A recente fotografia do buraco negro supermassivo do centro da galáxia M87 pode ter feito você pensar: Será que um dia o visitaremos? Ou pelo menos poderemos explorar estrelas e outras maravilhas do espaço?

Após pisarmos em Marte, provavelmente o próximo passo para exploração espacial será visitar a estrela mais próxima (além do Sol), Proxima Centauri, a qual se encontra a, aproximadamente, quatro anos-luz do nosso Sistema Solar. Isso significa que algo viajando na velocidade da luz (aproximadamente um milhão de quilômetros por hora) demoraria quatro anos para alcançar a estrela. Porém, é aí que está um dos problemas. Como já explicado pela famosa equação de Einstein, E=mc², acelerar um corpo com massa até a velocidade da luz requer uma quantidade de energia infinita. 

Mas vamos supor que tivéssemos tecnologia e energia suficientes para acelerar uma nave espacial tripulada até 99% dessa velocidade. Chegaríamos na estrela em quase cinco anos, certo? Porém, de acordo com o Professor Luís Paulo de Carvalho Piassi, da Universidade de São Paulo, a Teoria da Relatividade Restrita de Einstein mostra que o tempo é relativo, ou seja, passa de forma diferente para cada objeto, principalmente se possuem velocidades distintas, ainda mais se próximas ao limite da velocidade da luz. Para um observador na Terra, essa nave levaria, numa viagem de ida e volta, aproximadamente dez anos, mas, para um tripulante da nave, a viagem duraria menos de um ano! O que significa que todos aqueles que ficaram na terra envelheceriam dez anos enquanto ele apenas um. E quanto maiores as distâncias mais radical o efeito se torna: uma viagem para a galáxia Andrômeda (a cerca de 2,5 milhões de anos-luz de distância), na mesma velocidade, duraria apenas 25 anos, porém 2,5 milhões de anos teriam se passado na Terra.

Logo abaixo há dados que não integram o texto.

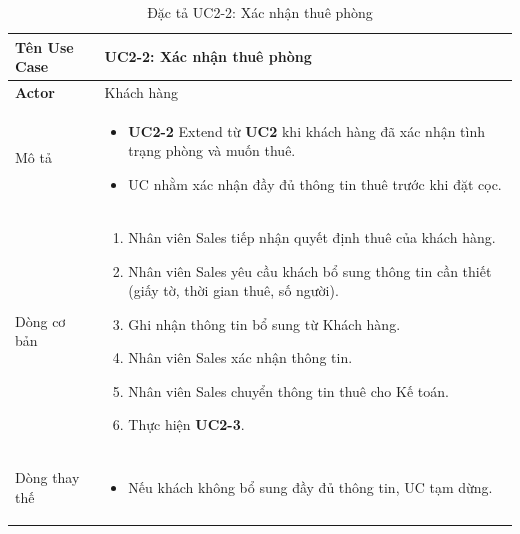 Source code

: 
\noindent
\begin{table}[H]
    \centering
\begin{tabularx}{\textwidth}{|>{\centering\arraybackslash\bfseries}m{3.5cm}|X|}
    \hline
    Tên Use Case & {\centering\textbf{UC2-2: Xác nhận thuê phòng}\par} \\ 
    \hline
    
    Actor & Khách hàng \\ 
    \hline

    Mô tả & 
    \vspace{0.2cm}
    \begin{itemize}[leftmargin=*, nosep, label=-]
        \item \textbf{UC2-2} Extend từ \textbf{UC2} khi khách hàng đã xác nhận tình trạng phòng và muốn thuê.
        \item UC nhằm xác nhận đầy đủ thông tin thuê trước khi đặt cọc.
    \end{itemize} \\ 
    \hline
    
    Dòng cơ bản &
    \vspace{0.2cm}
    \begin{enumerate}[leftmargin=*, nosep]
        \item Nhân viên Sales tiếp nhận quyết định thuê của khách hàng.
        \item Nhân viên Sales yêu cầu khách bổ sung thông tin cần thiết (giấy tờ, thời gian thuê, số người).
        \item Ghi nhận thông tin bổ sung từ Khách hàng.
        \item Nhân viên Sales xác nhận thông tin.
        \item Nhân viên Sales chuyển thông tin thuê cho Kế toán.
        \item Thực hiện \textbf{UC2-3}.
    \end{enumerate} \\ 
    \hline
    
    Dòng thay thế &
    \vspace{0.2cm}
    \begin{itemize}[leftmargin=*, nosep, label=-]
        \item Nếu khách không bổ sung đầy đủ thông tin, UC tạm dừng.
    \end{itemize} \\ 
    \hline
\end{tabularx}
\caption{Đặc tả UC2-2: Xác nhận thuê phòng}
\end{table}

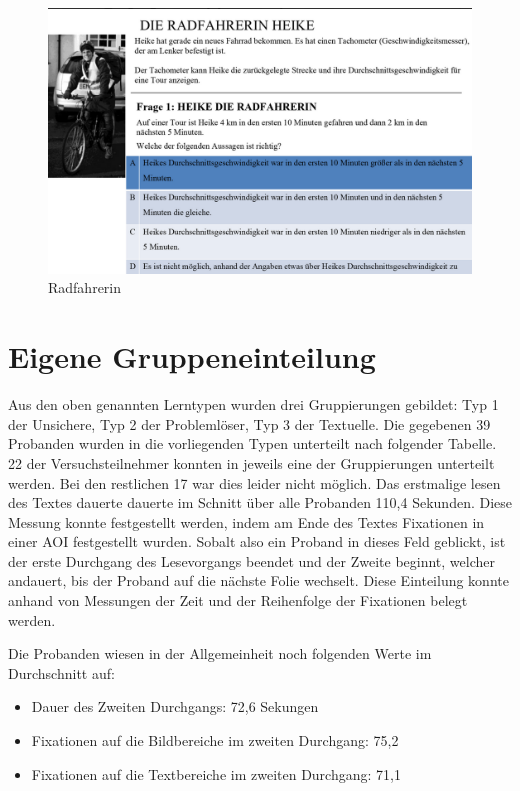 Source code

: \begin{figure}[H]
\noindent\hspace{0.5mm}\includegraphics[width=17cm]{./Ressourcen/Radfahrerin.png}
\caption{Radfahrerin}
\end{figure}


\section{Eigene Gruppeneinteilung}

Aus den oben genannten Lerntypen wurden drei Gruppierungen gebildet: Typ 1 der Unsichere, Typ 2 der Problemlöser, Typ 3 der Textuelle. Die gegebenen 39 Probanden wurden in die vorliegenden Typen unterteilt nach folgender Tabelle. 22 der Versuchsteilnehmer konnten in jeweils eine der Gruppierungen unterteilt werden. Bei den restlichen 17 war dies leider nicht möglich. Das erstmalige lesen des Textes dauerte dauerte im Schnitt über alle Probanden 110,4 Sekunden. Diese Messung konnte festgestellt werden, indem am Ende des Textes Fixationen in einer AOI festgestellt wurden. Sobalt also ein Proband in dieses Feld geblickt, ist der erste Durchgang des Lesevorgangs beendet und der Zweite beginnt, welcher andauert, bis der Proband auf die nächste Folie wechselt. Diese Einteilung konnte anhand von Messungen der Zeit und der Reihenfolge der Fixationen belegt werden. 

Die Probanden wiesen in der Allgemeinheit noch folgenden Werte im Durchschnitt auf:
    \begin{itemize}
        \item Dauer des Zweiten Durchgangs: 72,6 Sekungen 
        \item Fixationen auf die Bildbereiche im zweiten Durchgang: 75,2
        \item Fixationen auf die Textbereiche im zweiten Durchgang: 71,1
    \end{itemize}

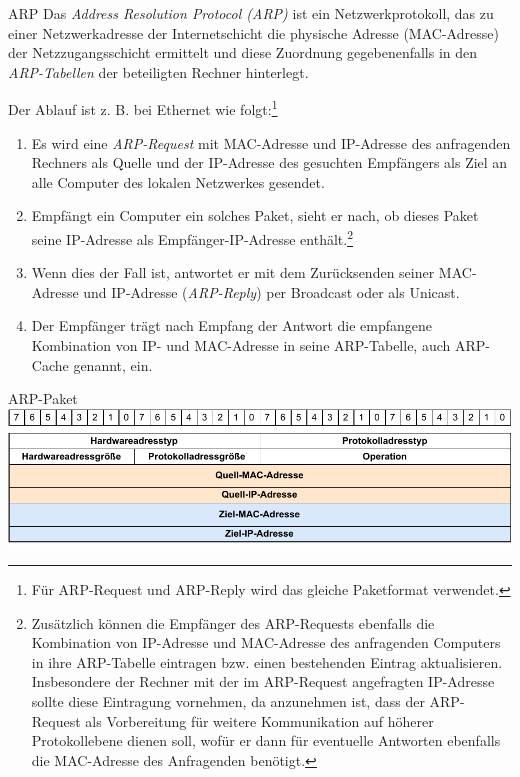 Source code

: \begin{defi}{ARP}
    Das \emph{Address Resolution Protocol (ARP)} ist ein Netzwerkprotokoll, das zu einer Netzwerkadresse der Internetschicht die physische Adresse (MAC-Adresse) der Netzzugangsschicht ermittelt und diese Zuordnung gegebenenfalls in den \emph{ARP-Tabellen} der beteiligten Rechner hinterlegt.

    Der Ablauf ist z. B. bei Ethernet wie folgt:\footnote{Für ARP-Request und ARP-Reply wird das gleiche Paketformat verwendet.}
    \begin{enumerate}
        \item Es wird eine \emph{ARP-Request} mit MAC-Adresse und IP-Adresse des anfragenden Rechners als Quelle und der IP-Adresse des gesuchten Empfängers als Ziel an alle Computer des lokalen Netzwerkes gesendet.
        \item Empfängt ein Computer ein solches Paket, sieht er nach, ob dieses Paket seine IP-Adresse als Empfänger-IP-Adresse enthält.\footnote{Zusätzlich können die Empfänger des ARP-Requests ebenfalls die Kombination von IP-Adresse und MAC-Adresse des anfragenden Computers in ihre ARP-Tabelle eintragen bzw. einen bestehenden Eintrag aktualisieren. Insbesondere der Rechner mit der im ARP-Request angefragten IP-Adresse sollte diese Eintragung vornehmen, da anzunehmen ist, dass der ARP-Request als Vorbereitung für weitere Kommunikation auf höherer Protokollebene dienen soll, wofür er dann für eventuelle Antworten ebenfalls die MAC-Adresse des Anfragenden benötigt.}
        \item Wenn dies der Fall ist, antwortet er mit dem Zurücksenden seiner MAC-Adresse und IP-Adresse (\emph{ARP-Reply}) per Broadcast oder als Unicast.
        \item Der Empfänger trägt nach Empfang der Antwort die empfangene Kombination von IP- und MAC-Adresse in seine ARP-Tabelle, auch ARP-Cache genannt, ein.
    \end{enumerate}
\end{defi}

\begin{bonus}{ARP-Paket}
    \centering
    \includegraphics[width=.5\textwidth]{includes/figures/defi_arp_paket.pdf}
\end{bonus}

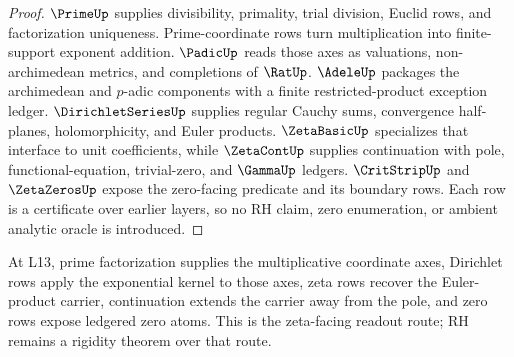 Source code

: \begin{proof}
$\PrimeUp$ supplies divisibility, primality, trial division, Euclid rows, and
factorization uniqueness.  Prime-coordinate rows turn multiplication into
finite-support exponent addition.  $\PadicUp$ reads those axes as valuations,
non-archimedean metrics, and completions of $\RatUp$.  $\AdeleUp$ packages the
archimedean and $p$-adic components with a finite restricted-product exception
ledger.  $\DirichletSeriesUp$ supplies regular Cauchy sums, convergence
half-planes, holomorphicity, and Euler products.  $\ZetaBasicUp$ specializes
that interface to unit coefficients, while $\ZetaContUp$ supplies continuation
with pole, functional-equation, trivial-zero, and $\GammaUp$ ledgers.
$\CritStripUp$ and $\ZetaZerosUp$ expose the zero-facing predicate and its
boundary rows.  Each row is a certificate over earlier layers, so no RH claim,
zero enumeration, or ambient analytic oracle is introduced.
\end{proof}

\begin{principle}
\label{prin:number-theory-spine-omega-zeta-readout}
At L13, prime factorization supplies the multiplicative coordinate axes,
Dirichlet rows apply the exponential kernel to those axes, zeta rows recover
the Euler-product carrier, continuation extends the carrier away from the
pole, and zero rows expose ledgered zero atoms.  This is the zeta-facing
readout route; RH remains a rigidity theorem over that route.
\end{principle}
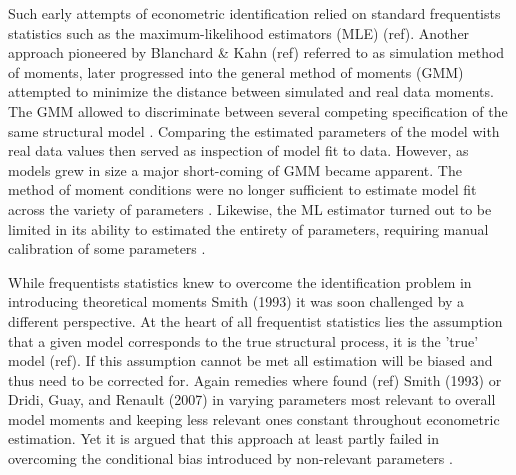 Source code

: \documentclass[12pt,a4paper,english]{article} %
\begin{document}
	Such early attempts of econometric identification relied on standard frequentists statistics such as the maximum-likelihood estimators (MLE) (ref). Another approach pioneered by Blanchard \& Kahn (ref) referred to as simulation method of moments, later progressed into the general method of moments (GMM) attempted to minimize the distance between simulated and real data moments. The GMM allowed to discriminate between several competing specification of the same structural model \cite{christiano_current_1992}. Comparing the estimated parameters of the model with real data values then served as inspection of model fit to data. However, as models grew in size a major short-coming of GMM became apparent. The method of moment conditions were no longer sufficient to estimate model fit across the variety of parameters \cite{guerron-quintana_bayesian_2013}. Likewise, the ML estimator turned out to be limited in its ability to estimated the entirety of parameters, requiring manual calibration of some parameters \cite{guerron-quintana_bayesian_2013}.
	
	While frequentists statistics knew to overcome the identification problem in introducing theoretical moments Smith (1993) it was soon challenged by a different perspective. At the heart of all frequentist statistics lies the assumption that a given model corresponds to the true structural process, it is the 'true' model (ref). If this assumption cannot be met all estimation will be biased and thus need to be corrected for. Again remedies where found (ref) Smith (1993) or Dridi, Guay, and Renault (2007) in varying parameters most relevant to overall model moments and keeping less relevant ones constant throughout econometric estimation. Yet it is argued that this approach at least partly failed in overcoming the conditional bias introduced by non-relevant parameters \cite{guerron-quintana_bayesian_2013}.
	
\end{document}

Sistemas planetários mais relevantes para nós estão ainda mais distantes que Proxima Centauri, logo os efeitos de uma viagem para eles seriam ainda mais graves. Dessa forma, seria inviável viajar para esses lugares e voltar sem perder décadas na Terra. É por isso que a ficção científica sempre procura criar métodos para viajar longas distâncias, sem o fator limitante da velocidade da luz, e dos problemas relativísticos da dilatação do tempo, principalmente para que o roteiro não fique tão complexo e possa seguir com um enredo linear.

 

Warp Drive (Motor de Dobra)

Em obras como Eu, Robô, de Isaac Asimov e Star Trek, naves espaciais utilizam o Warp Drive (em português poderia ser traduzido para Motor de Dobra). Para explicar isso, é necessário deixar claro que, antigamente, acreditávamos que o tempo era linear, o espaço era como um palco no qual os eventos aconteciam, e que esses dois conceitos não tinham relação nenhuma. Porém, através da Teoria da Relatividade Geral de Einstein, descobrimos que o espaço-tempo, como um lençol estendido, é uma malha unificada e elástica, ou seja, pode ser distorcido. E alguns fenômenos realizam essa distorção, como a gravidade. Essa tecnologia seria capaz de distorcer o espaço-tempo envolta da nave, de forma que, contraindo-o na frente e expandindo-o atrás, a nave percorreria maiores distâncias em menores velocidades. Mas seria isso possível? 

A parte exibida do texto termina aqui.